__Task objective__:
Where the line containing "Business-Consultant-Finder is a" appears, end your copy; everything from the first line of the records below up to and including it must be reproduced exactly.

__Exercise material__:
★ ★ ★
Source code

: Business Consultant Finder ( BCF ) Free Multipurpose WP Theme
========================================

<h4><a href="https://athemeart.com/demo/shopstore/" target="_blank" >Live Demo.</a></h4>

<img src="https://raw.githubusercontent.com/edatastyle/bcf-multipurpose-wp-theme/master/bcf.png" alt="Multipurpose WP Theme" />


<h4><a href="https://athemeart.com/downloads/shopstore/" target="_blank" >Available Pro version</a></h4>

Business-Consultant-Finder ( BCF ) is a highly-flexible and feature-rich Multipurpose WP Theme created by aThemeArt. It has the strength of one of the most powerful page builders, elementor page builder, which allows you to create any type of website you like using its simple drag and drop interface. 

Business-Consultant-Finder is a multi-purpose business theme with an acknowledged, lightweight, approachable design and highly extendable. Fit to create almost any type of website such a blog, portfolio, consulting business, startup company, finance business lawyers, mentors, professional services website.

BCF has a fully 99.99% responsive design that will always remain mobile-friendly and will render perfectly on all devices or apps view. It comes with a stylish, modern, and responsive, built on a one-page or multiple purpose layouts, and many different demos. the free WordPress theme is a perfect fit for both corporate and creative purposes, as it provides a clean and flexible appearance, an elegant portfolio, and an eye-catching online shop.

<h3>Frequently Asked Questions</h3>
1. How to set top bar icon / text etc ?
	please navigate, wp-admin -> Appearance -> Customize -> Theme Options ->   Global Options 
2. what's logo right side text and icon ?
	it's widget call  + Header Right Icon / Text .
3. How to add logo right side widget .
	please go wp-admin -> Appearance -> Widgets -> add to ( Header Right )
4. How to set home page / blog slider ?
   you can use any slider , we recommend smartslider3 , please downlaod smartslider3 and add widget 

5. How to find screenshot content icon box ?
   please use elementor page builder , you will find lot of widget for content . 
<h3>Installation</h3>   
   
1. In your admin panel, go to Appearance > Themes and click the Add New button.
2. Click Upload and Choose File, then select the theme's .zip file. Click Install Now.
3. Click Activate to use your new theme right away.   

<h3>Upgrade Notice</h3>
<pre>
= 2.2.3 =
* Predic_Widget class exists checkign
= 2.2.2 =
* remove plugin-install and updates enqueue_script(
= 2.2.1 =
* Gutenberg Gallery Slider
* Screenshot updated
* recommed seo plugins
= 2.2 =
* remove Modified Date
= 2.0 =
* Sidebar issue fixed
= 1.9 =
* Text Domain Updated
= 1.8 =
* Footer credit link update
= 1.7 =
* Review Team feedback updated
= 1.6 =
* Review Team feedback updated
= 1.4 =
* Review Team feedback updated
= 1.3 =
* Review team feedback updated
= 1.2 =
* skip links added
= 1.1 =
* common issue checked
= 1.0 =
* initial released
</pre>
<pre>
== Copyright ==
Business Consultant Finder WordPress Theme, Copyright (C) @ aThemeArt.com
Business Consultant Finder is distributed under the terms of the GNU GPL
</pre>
★ ★ ★
__Result of the task__:
Source code

: Business Consultant Finder ( BCF ) Free Multipurpose WP Theme
========================================

<h4><a href="https://athemeart.com/demo/shopstore/" target="_blank" >Live Demo.</a></h4>

<img src="https://raw.githubusercontent.com/edatastyle/bcf-multipurpose-wp-theme/master/bcf.png" alt="Multipurpose WP Theme" />


<h4><a href="https://athemeart.com/downloads/shopstore/" target="_blank" >Available Pro version</a></h4>

Business-Consultant-Finder ( BCF ) is a highly-flexible and feature-rich Multipurpose WP Theme created by aThemeArt. It has the strength of one of the most powerful page builders, elementor page builder, which allows you to create any type of website you like using its simple drag and drop interface. 

Business-Consultant-Finder is a multi-purpose business theme with an acknowledged, lightweight, approachable design and highly extendable. Fit to create almost any type of website such a blog, portfolio, consulting business, startup company, finance business lawyers, mentors, professional services website.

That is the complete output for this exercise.